**WORK REQUIRED**
Return, word for word, only the lines from the one containing "- Verify user is" through the last line of the entries.

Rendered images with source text
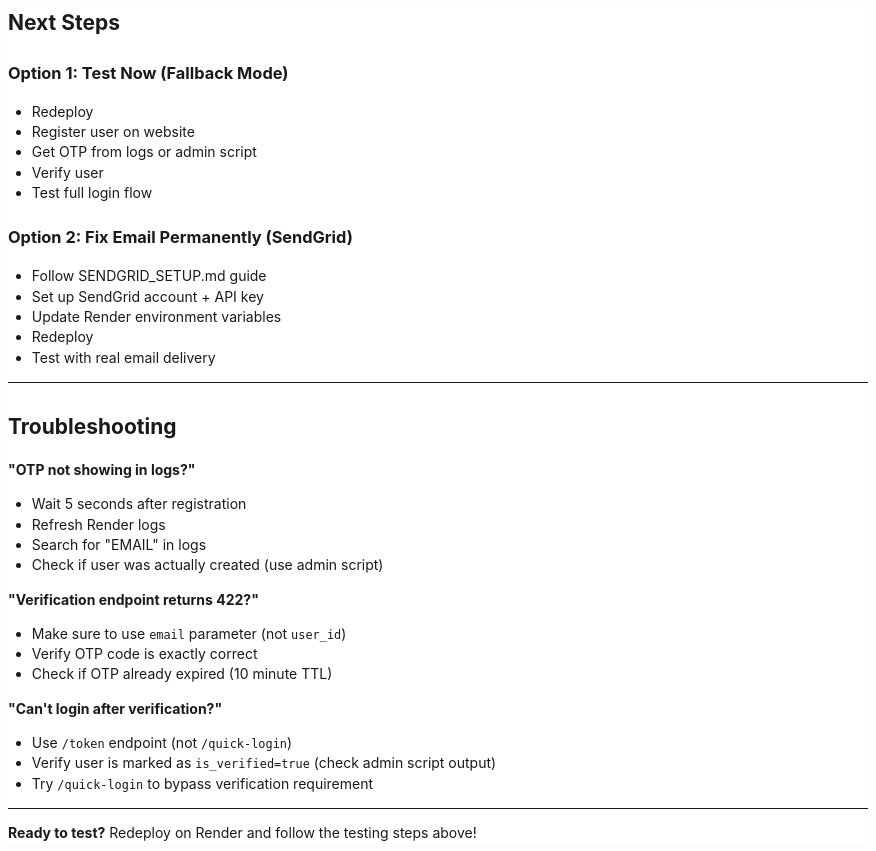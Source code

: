 
## Next Steps

### Option 1: Test Now (Fallback Mode)
- Redeploy
- Register user on website
- Get OTP from logs or admin script
- Verify user
- Test full login flow

### Option 2: Fix Email Permanently (SendGrid)
- Follow SENDGRID_SETUP.md guide
- Set up SendGrid account + API key
- Update Render environment variables
- Redeploy
- Test with real email delivery

---

## Troubleshooting

**"OTP not showing in logs?"**
- Wait 5 seconds after registration
- Refresh Render logs
- Search for "EMAIL" in logs
- Check if user was actually created (use admin script)

**"Verification endpoint returns 422?"**
- Make sure to use `email` parameter (not `user_id`)
- Verify OTP code is exactly correct
- Check if OTP already expired (10 minute TTL)

**"Can't login after verification?"**
- Use `/token` endpoint (not `/quick-login`)
- Verify user is marked as `is_verified=true` (check admin script output)
- Try `/quick-login` to bypass verification requirement

---

**Ready to test?** Redeploy on Render and follow the testing steps above!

**ANSWER BELOW**
- Verify user is marked as `is_verified=true` (check admin script output)
- Try `/quick-login` to bypass verification requirement

---

**Ready to test?** Redeploy on Render and follow the testing steps above!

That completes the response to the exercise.